___ Information ___
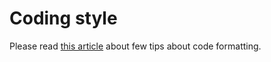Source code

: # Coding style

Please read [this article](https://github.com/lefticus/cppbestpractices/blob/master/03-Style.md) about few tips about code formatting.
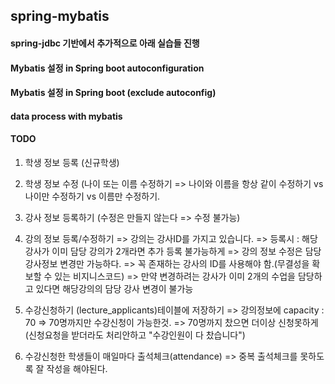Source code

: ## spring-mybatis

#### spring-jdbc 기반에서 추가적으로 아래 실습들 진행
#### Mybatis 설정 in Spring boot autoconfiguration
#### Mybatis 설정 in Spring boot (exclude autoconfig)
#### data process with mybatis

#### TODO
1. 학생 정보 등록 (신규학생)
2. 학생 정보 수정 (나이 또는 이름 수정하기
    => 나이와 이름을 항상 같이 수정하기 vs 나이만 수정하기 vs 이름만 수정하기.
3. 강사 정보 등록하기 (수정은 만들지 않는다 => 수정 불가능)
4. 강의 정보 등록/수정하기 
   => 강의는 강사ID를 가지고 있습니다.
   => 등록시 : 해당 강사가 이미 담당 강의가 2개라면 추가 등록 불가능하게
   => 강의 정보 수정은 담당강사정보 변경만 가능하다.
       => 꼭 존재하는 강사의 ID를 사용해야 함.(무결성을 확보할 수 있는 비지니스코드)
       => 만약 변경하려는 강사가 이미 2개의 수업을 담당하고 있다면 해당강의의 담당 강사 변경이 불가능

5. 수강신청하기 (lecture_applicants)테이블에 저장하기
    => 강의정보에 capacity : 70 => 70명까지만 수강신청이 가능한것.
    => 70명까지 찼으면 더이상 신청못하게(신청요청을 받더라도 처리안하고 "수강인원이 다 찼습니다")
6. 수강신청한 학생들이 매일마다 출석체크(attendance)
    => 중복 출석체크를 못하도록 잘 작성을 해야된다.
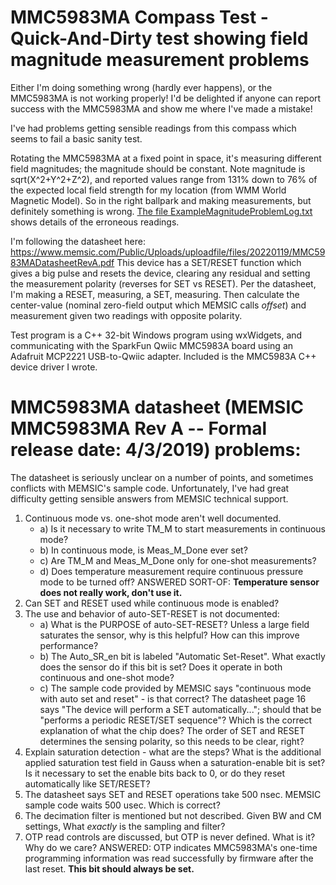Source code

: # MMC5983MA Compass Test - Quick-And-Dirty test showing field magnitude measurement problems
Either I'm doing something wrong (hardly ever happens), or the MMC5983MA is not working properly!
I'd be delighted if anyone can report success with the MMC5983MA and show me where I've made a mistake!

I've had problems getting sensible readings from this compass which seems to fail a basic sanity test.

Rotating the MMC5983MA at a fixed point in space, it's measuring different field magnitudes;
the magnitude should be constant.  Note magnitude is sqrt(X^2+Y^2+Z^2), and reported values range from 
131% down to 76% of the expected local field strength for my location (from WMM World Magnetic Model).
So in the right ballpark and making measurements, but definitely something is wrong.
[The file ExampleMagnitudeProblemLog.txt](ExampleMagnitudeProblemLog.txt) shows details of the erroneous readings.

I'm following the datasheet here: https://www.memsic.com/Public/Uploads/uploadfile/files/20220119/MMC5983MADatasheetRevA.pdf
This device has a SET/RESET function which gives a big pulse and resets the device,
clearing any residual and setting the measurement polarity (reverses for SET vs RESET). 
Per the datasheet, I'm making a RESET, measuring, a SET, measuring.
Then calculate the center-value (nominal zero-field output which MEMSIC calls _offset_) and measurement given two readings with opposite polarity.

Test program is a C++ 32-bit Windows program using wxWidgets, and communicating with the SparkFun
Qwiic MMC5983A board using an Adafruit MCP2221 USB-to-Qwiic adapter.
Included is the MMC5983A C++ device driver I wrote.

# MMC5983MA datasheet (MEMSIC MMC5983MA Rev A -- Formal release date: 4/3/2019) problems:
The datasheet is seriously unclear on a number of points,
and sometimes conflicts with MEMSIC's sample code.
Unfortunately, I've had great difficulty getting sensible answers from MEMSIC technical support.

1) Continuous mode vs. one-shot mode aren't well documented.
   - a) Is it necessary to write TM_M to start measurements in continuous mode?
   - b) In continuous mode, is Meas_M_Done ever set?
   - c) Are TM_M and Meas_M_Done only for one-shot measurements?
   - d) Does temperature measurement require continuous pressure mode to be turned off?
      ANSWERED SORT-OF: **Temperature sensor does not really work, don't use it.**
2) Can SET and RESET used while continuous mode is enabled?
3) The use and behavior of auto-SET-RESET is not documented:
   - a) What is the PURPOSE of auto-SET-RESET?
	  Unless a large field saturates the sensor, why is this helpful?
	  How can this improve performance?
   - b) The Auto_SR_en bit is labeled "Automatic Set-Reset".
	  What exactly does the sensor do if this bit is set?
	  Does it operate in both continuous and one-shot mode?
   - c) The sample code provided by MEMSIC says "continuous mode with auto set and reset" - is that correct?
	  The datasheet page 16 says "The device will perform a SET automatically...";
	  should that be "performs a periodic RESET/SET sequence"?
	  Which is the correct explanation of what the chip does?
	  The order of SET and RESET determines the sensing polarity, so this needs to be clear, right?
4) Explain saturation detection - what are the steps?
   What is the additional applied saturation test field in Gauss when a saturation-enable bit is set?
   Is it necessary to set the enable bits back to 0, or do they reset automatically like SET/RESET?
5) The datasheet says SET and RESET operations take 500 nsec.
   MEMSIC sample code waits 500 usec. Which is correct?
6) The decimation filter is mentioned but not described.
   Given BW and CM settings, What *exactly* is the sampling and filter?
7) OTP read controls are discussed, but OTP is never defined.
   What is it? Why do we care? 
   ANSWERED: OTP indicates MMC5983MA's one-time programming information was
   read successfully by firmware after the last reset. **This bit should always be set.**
___
___ Information ___
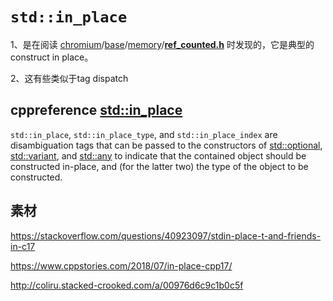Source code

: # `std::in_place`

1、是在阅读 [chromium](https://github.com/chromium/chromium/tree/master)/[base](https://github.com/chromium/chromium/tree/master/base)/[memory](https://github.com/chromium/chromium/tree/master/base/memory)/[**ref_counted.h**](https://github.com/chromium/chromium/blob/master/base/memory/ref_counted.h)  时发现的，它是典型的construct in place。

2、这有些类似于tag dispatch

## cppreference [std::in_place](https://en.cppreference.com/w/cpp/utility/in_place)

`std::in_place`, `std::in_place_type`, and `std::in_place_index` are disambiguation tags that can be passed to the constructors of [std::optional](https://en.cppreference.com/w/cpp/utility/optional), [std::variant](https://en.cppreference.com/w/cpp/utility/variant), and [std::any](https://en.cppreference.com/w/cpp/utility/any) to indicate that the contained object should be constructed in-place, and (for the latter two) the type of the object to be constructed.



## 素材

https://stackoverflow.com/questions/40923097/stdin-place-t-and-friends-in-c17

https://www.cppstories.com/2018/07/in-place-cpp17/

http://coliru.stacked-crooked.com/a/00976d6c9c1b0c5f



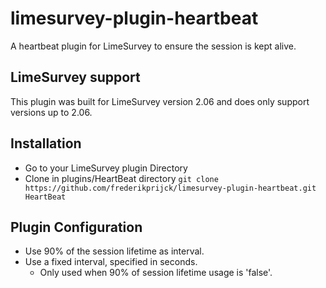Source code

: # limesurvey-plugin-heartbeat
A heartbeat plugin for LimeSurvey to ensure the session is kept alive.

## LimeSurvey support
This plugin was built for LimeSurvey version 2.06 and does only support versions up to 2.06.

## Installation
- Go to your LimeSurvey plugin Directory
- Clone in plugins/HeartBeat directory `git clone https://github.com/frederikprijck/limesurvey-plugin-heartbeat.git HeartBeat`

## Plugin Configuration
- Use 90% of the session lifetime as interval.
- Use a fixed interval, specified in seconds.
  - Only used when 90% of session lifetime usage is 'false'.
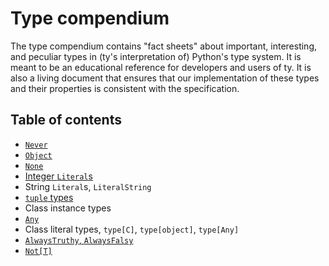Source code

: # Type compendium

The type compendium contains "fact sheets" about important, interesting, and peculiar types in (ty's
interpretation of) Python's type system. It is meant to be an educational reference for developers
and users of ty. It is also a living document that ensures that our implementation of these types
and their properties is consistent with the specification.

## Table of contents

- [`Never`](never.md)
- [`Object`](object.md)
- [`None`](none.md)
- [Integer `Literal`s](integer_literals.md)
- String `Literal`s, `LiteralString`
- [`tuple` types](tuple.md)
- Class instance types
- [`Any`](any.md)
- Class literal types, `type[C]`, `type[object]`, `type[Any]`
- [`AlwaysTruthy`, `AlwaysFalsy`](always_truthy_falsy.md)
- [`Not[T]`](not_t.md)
___
___ Information ___
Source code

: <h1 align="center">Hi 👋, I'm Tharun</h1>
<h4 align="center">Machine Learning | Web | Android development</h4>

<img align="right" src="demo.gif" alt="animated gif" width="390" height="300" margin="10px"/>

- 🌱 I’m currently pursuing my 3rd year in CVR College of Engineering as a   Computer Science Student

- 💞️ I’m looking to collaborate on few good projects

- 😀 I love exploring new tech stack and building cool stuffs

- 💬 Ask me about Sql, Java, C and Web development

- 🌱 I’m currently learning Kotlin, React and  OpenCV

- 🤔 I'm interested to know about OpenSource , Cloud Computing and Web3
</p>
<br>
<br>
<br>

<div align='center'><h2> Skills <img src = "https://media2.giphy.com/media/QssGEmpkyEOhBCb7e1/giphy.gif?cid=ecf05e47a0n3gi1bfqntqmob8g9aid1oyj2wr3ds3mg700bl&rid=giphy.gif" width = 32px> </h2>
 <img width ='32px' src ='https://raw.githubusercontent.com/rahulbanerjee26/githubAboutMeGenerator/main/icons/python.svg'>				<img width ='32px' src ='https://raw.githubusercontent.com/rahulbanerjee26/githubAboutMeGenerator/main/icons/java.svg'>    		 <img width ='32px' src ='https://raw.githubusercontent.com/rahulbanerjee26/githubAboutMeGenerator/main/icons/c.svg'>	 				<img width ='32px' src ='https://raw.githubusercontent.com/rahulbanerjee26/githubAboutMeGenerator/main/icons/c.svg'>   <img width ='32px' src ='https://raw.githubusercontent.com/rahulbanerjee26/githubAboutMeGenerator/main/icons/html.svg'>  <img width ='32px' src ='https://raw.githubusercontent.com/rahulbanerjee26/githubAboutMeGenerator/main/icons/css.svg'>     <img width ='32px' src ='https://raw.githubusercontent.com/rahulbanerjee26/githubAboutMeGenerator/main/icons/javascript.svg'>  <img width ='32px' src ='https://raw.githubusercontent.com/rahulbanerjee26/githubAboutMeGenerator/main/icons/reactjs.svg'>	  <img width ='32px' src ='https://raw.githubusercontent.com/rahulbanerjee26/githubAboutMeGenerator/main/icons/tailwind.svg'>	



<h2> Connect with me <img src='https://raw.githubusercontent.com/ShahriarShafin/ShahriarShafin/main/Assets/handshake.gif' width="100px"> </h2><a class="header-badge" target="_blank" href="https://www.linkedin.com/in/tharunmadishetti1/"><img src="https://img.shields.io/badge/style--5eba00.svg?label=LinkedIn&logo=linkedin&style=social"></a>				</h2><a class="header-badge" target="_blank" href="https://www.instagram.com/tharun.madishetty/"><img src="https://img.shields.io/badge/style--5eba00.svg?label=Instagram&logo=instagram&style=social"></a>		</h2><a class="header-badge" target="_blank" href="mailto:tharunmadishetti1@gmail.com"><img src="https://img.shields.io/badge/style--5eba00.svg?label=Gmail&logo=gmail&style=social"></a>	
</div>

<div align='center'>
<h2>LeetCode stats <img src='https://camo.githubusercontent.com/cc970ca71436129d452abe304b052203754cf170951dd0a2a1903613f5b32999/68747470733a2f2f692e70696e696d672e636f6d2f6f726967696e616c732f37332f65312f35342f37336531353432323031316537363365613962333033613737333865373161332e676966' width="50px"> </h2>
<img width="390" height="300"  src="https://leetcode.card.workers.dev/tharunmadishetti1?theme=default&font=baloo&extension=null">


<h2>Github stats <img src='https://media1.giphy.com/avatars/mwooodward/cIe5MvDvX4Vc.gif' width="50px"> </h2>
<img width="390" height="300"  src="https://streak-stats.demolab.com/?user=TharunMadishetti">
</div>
___
What you need to do >>
From the entries above, return each line with the word "development" in it.

Exercise solution >>
<h4 align="center">Machine Learning | Web | Android development</h4>
- 💬 Ask me about Sql, Java, C and Web development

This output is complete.